A bifurcation for a generalized Burgers' equation in dimension one

Abstract

We consider the generalized Burgers' equation \begin{eqnarray*} \left\{ \begin{array}{ll} \partial_t u = \partial_x^2u - u \partial_x u + u^p - \lambda u &\textrm{ in } \overline{\Omega} \textrm{ for } t>0, \\ \mathcal{B}(u)=0 & \textrm{ on } \partial \Omega \textrm{ for } t>0, \\ u(\cdot,0) = \varphi \geq 0 & \textrm{ in } \overline{\Omega}, \end{array} \right. \end{eqnarray*} with $p>1$, $\lambda \in \mathbb{R}$, $\Omega$ a subdomain of $\mathbb{R}$, and where $\mathcal{B}(u)=0$ denotes some boundary conditions.

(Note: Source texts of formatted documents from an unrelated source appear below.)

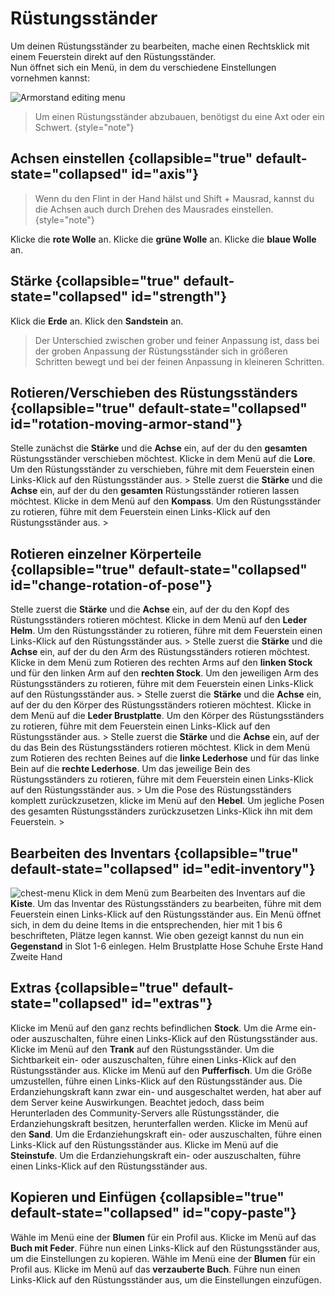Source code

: # Rüstungsständer

Um deinen Rüstungsständer zu bearbeiten, mache einen <shortcut>Rechtsklick</shortcut> mit
einem <tooltip term="Flintstone"> Feuerstein</tooltip> direkt auf den Rüstungsständer. \
Nun öffnet sich ein Menü, in dem du verschiedene Einstellungen vornehmen kannst:

<img src="armorstand-editing-menu.png" alt="Armorstand editing menu"/>

> Um einen Rüstungsständer abzubauen, benötigst du eine Axt oder ein Schwert.
> {style="note"}

## Achsen einstellen {collapsible="true" default-state="collapsed" id="axis"}

> Wenn du den Flint in der Hand hälst und <shortcut>Shift + Mausrad</shortcut>, kannst du die Achsen auch durch Drehen
> des Mausrades einstellen.
> {style="note"}

<procedure title="x-Achse einstellen">
<step>Klicke die <b>rote Wolle</b> an.</step>
</procedure>
<procedure title="y-Achse einstellen">
<step>Klicke die <b>grüne Wolle</b> an.</step>
</procedure>
<procedure title="z-Achse einstellen">
<step>Klicke die <b>blaue Wolle</b> an.</step>
</procedure>

## Stärke {collapsible="true" default-state="collapsed" id="strength"}

<procedure title="Grobe Anpassung"> 
<step>Klick die <b>Erde</b> an.</step>
</procedure>
<procedure title="Feine Anpassung">
<step>Klick den <b>Sandstein</b> an.</step>
</procedure>

> Der Unterschied zwischen grober und feiner Anpassung ist, dass bei der groben Anpassung der Rüstungsständer sich
> in größeren Schritten bewegt und bei der feinen Anpassung in kleineren Schritten.

## Rotieren/Verschieben des Rüstungsständers {collapsible="true" default-state="collapsed" id="rotation-moving-armor-stand"}

<procedure title="Verschieben">
<step>
Stelle zunächst die <b>Stärke</b> und die <b>Achse</b> ein, auf der du den <b>gesamten</b> Rüstungsständer verschieben 
möchtest.
</step>
<step>
Klicke in dem Menü auf die <b>Lore</b>.
</step>
<step>
Um den Rüstungsständer zu verschieben, führe mit dem <tooltip term="Flintstone">Feuerstein</tooltip> einen 
<shortcut>Links-Klick</shortcut> auf den Rüstungsständer aus.
</step>>
</procedure>
<procedure title="Rotieren">
<step>
Stelle zuerst die <b>Stärke</b> und die <b>Achse</b> ein, auf der du den <b>gesamten</b> Rüstungsständer rotieren 
lassen möchtest.
</step>
<step>
Klicke in dem Menü auf den <b>Kompass</b>.
</step>
<step>
Um den Rüstungsständer zu rotieren, führe mit dem <tooltip term="Flintstone">Feuerstein</tooltip> einen 
<shortcut>Links-Klick</shortcut> auf den Rüstungsständer aus.
</step>>
</procedure>

## Rotieren einzelner Körperteile {collapsible="true" default-state="collapsed" id="change-rotation-of-pose"}

<procedure title="Rotieren des Kopfes" collapsible="true" default-state="collapsed" id="rotation-of-head">
<step>
Stelle zuerst die <b>Stärke</b> und die <b>Achse</b> ein, auf der du den Kopf des Rüstungsständers rotieren möchtest.
</step>
<step>
Klicke in dem Menü auf den <b>Leder Helm</b>.
</step>
<step>
Um den Rüstungsständer zu rotieren, führe mit dem <tooltip term="Flintstone">Feuerstein</tooltip> einen 
<shortcut>Links-Klick</shortcut> auf den Rüstungsständer aus.
</step>>
</procedure>
<procedure title="Rotieren der Arme" collapsible="true" default-state="collapsed" id="rotation-of-arm">
<step>
Stelle zuerst die <b>Stärke</b> und die <b>Achse</b> ein, auf der du den Arm des Rüstungsständers rotieren möchtest.
</step>
<step>
Klicke in dem Menü zum Rotieren des rechten Arms auf den <b>linken Stock</b> und für den linken Arm auf den
<b>rechten Stock</b>.
</step>
<step>
Um den jeweiligen Arm des Rüstungsständers zu rotieren, führe mit dem <tooltip term="Flintstone">Feuerstein</tooltip>
einen <shortcut>Links-Klick</shortcut> auf den Rüstungsständer aus.   
</step>>
</procedure>
<procedure title="Rotieren des Körpers" collapsible="true" default-state="collapsed" id="rotation-of-body">
<step>
Stelle zuerst die <b>Stärke</b> und die <b>Achse</b> ein, auf der du den Körper des Rüstungsständers rotieren möchtest.
</step>
<step>
Klicke in dem Menü auf die <b>Leder Brustplatte</b>.
</step>
<step>
Um den Körper des Rüstungsständers zu rotieren, führe mit dem <tooltip term="Flintstone">Feuerstein</tooltip> einen 
<shortcut>Links-Klick</shortcut> auf den Rüstungsständer aus.   
</step>>
</procedure>
<procedure title="Rotieren der Beine" collapsible="true" default-state="collapsed" id="rotation-of-leg">
<step>
Stelle zuerst die <b>Stärke</b> und die <b>Achse</b> ein, auf der du das Bein des Rüstungsständers rotieren möchtest.
</step>
<step>
Klick in dem Menü zum Rotieren des rechten Beines auf die <b>linke Lederhose</b> und für das linke Bein auf die 
<b>rechte Lederhose</b>.
</step>
<step>
Um das jeweilige Bein des Rüstungsständers zu rotieren, führe mit dem <tooltip term="Flintstone">Feuerstein</tooltip>
einen <shortcut>Links-Klick</shortcut> auf den Rüstungsständer aus.   
</step>>
</procedure>
<procedure title="Zurücksetzen der gesamten Pose" collapsible="true" default-state="collapsed" id="resetting-pose">
<step>
Um die Pose des Rüstungsständers komplett zurückzusetzen, klicke im Menü auf den <b>Hebel</b>.
</step>
<step>
Um jegliche Posen des gesamten Rüstungsständers zurückzusetzen <shortcut>Links-Klick</shortcut> ihn mit dem 
<tooltip term="Flintstone">Feuerstein</tooltip>.   
</step>>
</procedure>

## Bearbeiten des Inventars {collapsible="true" default-state="collapsed" id="edit-inventory"}

<procedure>
<img src="armorstand-inventory-menu.png" alt="chest-menu"/>
<step>
Klick in dem Menü zum Bearbeiten des Inventars auf die <b>Kiste</b>.
</step>
<step>
Um das Inventar des Rüstungsständers zu bearbeiten, führe mit dem <tooltip term="Flintstone">Feuerstein</tooltip> einen 
<shortcut>Links-Klick</shortcut> auf den Rüstungsständer aus.   
</step>
<step>
Ein Menü öffnet sich, in dem du deine Items in die entsprechenden, hier mit 1 bis 6 beschrifteten, Plätze legen kannst.
</step>
<step>
Wie oben gezeigt kannst du nun ein <b>Gegenstand</b> in Slot 1-6 einlegen.
</step>
<procedure title="Slots von 1-6">
<step>Helm</step>
<step>Brustplatte</step>
<step>Hose</step>
<step>Schuhe</step>
<step>Erste Hand</step>
<step>Zweite Hand</step>
</procedure>
</procedure>

## Extras {collapsible="true" default-state="collapsed" id="extras"}

<procedure title="Arme ein- oder ausschalten" collapsible="true" default-state="collapsed">
<step>
Klicke im Menü auf den ganz rechts befindlichen <b>Stock</b>.
</step>
<step>
Um die Arme ein- oder auszuschalten, führe einen <shortcut>Links-Klick</shortcut> auf den Rüstungsständer aus.
</step>
</procedure>
<procedure title="Sichtbarkeit ein- oder ausschalten" collapsible="true" default-state="collapsed">
<step>
Klicke im Menü auf den <b>Trank</b> auf den Rüstungsständer.
</step>
<step>
Um die Sichtbarkeit ein- oder auszuschalten, führe einen <shortcut>Links-Klick</shortcut> auf den Rüstungsständer aus.
</step>
</procedure>
<procedure title="Größe verändern" collapsible="true" default-state="collapsed">
<step>
Klicke im Menü auf den <b>Pufferfisch</b>.
</step>
<step>
Um die Größe umzustellen, führe einen <shortcut>Links-Klick</shortcut> auf den Rüstungsständer aus.
</step>
</procedure>
<procedure title="Erdanziehungskraft ein- oder ausschalten" collapsible="true" default-state="collapsed">
<warning>Die Erdanziehungskraft kann zwar ein- und ausgeschaltet werden, hat aber auf dem Server keine 
Auswirkungen. Beachtet jedoch, dass beim Herunterladen des Community-Servers alle Rüstungsständer, die 
Erdanziehungskraft besitzen, herunterfallen werden.</warning>
<step>
Klicke im Menü auf den <b>Sand</b>.
</step>
<step>
Um die Erdanziehungskraft ein- oder auszuschalten, führe einen <shortcut>Links-Klick</shortcut> auf den Rüstungsständer aus.
</step>
</procedure>
<procedure title="Bodenplatte ein- oder ausschalten" collapsible="true" default-state="collapsed">
<step>
Klicke im Menü auf die <b>Steinstufe</b>.
</step>
<step>
Um die Erdanziehungskraft ein- oder auszuschalten, führe einen <shortcut>Links-Klick</shortcut> auf den Rüstungsständer aus.
</step>
</procedure>

## Kopieren und Einfügen {collapsible="true" default-state="collapsed" id="copy-paste"}

<procedure title="Kopieren" collapsible="true" default-state="collapsed">
<step>
Wähle im Menü eine der <b>Blumen</b> für ein Profil aus.
</step>
<step>
Klicke im Menü auf das <b>Buch mit Feder</b>.
</step>
<step>
Führe nun einen <shortcut>Links-Klick</shortcut> auf den Rüstungsständer aus, um die Einstellungen zu kopieren.
</step>
</procedure>
<procedure title="Einfügen" collapsible="true" default-state="collapsed">
<step>
Wähle im Menü eine der <b>Blumen</b> für ein Profil aus.
</step>
<step>
Klicke im Menü auf das <b>verzauberte Buch</b>.
</step>
<step>
Führe nun einen <shortcut>Links-Klick</shortcut> auf den Rüstungsständer aus, um die Einstellungen einzufügen.
</step>
</procedure>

First, using some phase plane arguments, we study the existence of stationary solutions under the Dirichlet or the Neumann boundary conditions and prove a bifurcation depending on the parameter $\lambda$. Then, we compare positive solutions of the parabolic equation with appropriate stationary solutions to prove that global existence can occur when $\mathcal{B}(u)=0$ stands for the Dirichlet, the Neumann or the dissipative dynamical boundary conditions $\sigma \partial_t u + \partial _\nu u=0$. Finally, for many boundary conditions, global existence and blow up phenomena for solutions of the nonlinear parabolic problem in an unbounded domain $\Omega$ are investigated by using some standard super-solutions and some weighted $L^1-$norms.